What to produce -> Nothing but the pictures is dropped; write out all the remaining data below exactly.

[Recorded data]
# # #

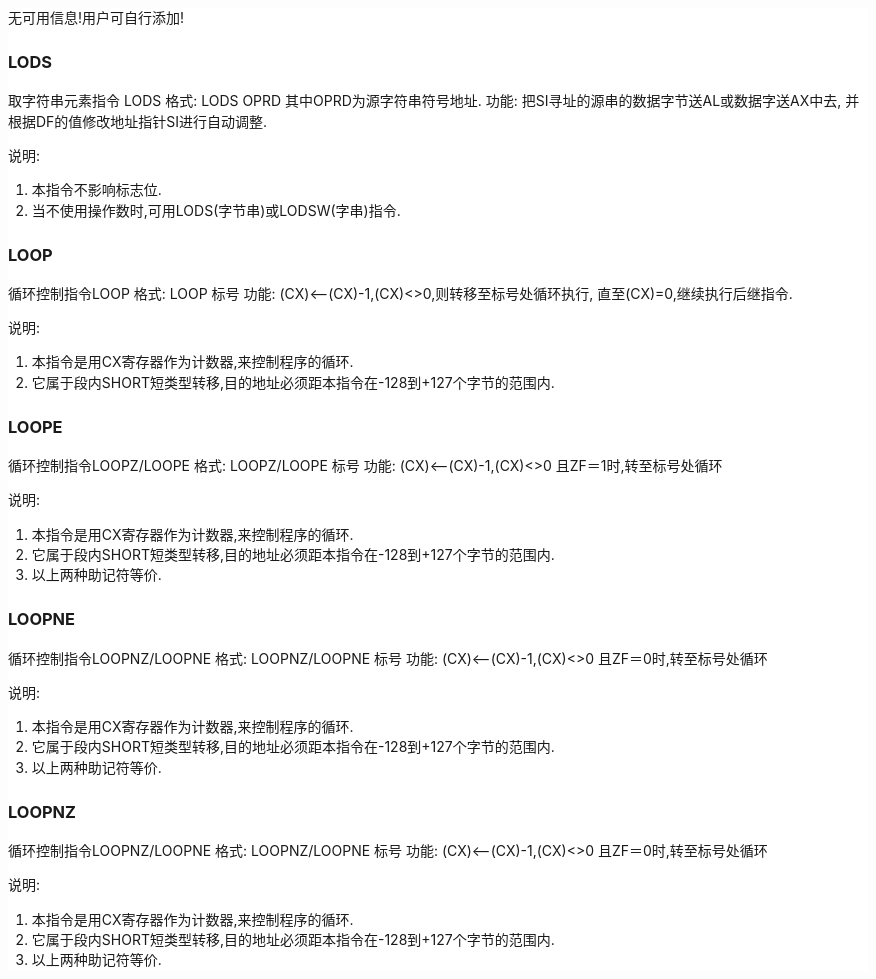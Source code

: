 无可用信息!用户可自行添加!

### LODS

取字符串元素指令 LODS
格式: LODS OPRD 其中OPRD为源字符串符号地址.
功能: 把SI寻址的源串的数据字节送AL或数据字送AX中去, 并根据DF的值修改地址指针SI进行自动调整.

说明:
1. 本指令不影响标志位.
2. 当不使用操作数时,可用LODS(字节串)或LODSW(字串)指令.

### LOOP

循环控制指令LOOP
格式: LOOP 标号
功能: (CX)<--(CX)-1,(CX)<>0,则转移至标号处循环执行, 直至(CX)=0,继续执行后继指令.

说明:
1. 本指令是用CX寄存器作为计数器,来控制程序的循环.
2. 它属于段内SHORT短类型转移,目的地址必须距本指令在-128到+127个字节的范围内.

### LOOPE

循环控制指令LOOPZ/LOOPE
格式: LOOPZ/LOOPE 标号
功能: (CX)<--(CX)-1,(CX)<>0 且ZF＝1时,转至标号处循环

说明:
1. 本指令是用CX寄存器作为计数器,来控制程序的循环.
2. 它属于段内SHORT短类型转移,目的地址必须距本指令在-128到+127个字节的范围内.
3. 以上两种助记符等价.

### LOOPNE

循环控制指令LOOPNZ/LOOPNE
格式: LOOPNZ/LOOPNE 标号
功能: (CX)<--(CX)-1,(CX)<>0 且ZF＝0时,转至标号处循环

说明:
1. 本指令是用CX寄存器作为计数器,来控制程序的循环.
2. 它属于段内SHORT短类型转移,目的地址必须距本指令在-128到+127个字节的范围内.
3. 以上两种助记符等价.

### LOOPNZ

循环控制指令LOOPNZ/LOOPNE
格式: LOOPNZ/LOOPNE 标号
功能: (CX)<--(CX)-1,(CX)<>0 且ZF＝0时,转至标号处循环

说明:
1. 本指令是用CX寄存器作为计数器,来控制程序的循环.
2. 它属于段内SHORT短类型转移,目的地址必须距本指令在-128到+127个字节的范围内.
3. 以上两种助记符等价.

# # #

Answer box ->
Source code

: 无可用信息!用户可自行添加!

### LODS

取字符串元素指令 LODS
格式: LODS OPRD 其中OPRD为源字符串符号地址.
功能: 把SI寻址的源串的数据字节送AL或数据字送AX中去, 并根据DF的值修改地址指针SI进行自动调整.

说明:
1. 本指令不影响标志位.
2. 当不使用操作数时,可用LODS(字节串)或LODSW(字串)指令.

### LOOP

循环控制指令LOOP
格式: LOOP 标号
功能: (CX)<--(CX)-1,(CX)<>0,则转移至标号处循环执行, 直至(CX)=0,继续执行后继指令.

说明:
1. 本指令是用CX寄存器作为计数器,来控制程序的循环.
2. 它属于段内SHORT短类型转移,目的地址必须距本指令在-128到+127个字节的范围内.

### LOOPE

循环控制指令LOOPZ/LOOPE
格式: LOOPZ/LOOPE 标号
功能: (CX)<--(CX)-1,(CX)<>0 且ZF＝1时,转至标号处循环

说明:
1. 本指令是用CX寄存器作为计数器,来控制程序的循环.
2. 它属于段内SHORT短类型转移,目的地址必须距本指令在-128到+127个字节的范围内.
3. 以上两种助记符等价.

### LOOPNE

循环控制指令LOOPNZ/LOOPNE
格式: LOOPNZ/LOOPNE 标号
功能: (CX)<--(CX)-1,(CX)<>0 且ZF＝0时,转至标号处循环

说明:
1. 本指令是用CX寄存器作为计数器,来控制程序的循环.
2. 它属于段内SHORT短类型转移,目的地址必须距本指令在-128到+127个字节的范围内.
3. 以上两种助记符等价.

### LOOPNZ

循环控制指令LOOPNZ/LOOPNE
格式: LOOPNZ/LOOPNE 标号
功能: (CX)<--(CX)-1,(CX)<>0 且ZF＝0时,转至标号处循环

说明:
1. 本指令是用CX寄存器作为计数器,来控制程序的循环.
2. 它属于段内SHORT短类型转移,目的地址必须距本指令在-128到+127个字节的范围内.
3. 以上两种助记符等价.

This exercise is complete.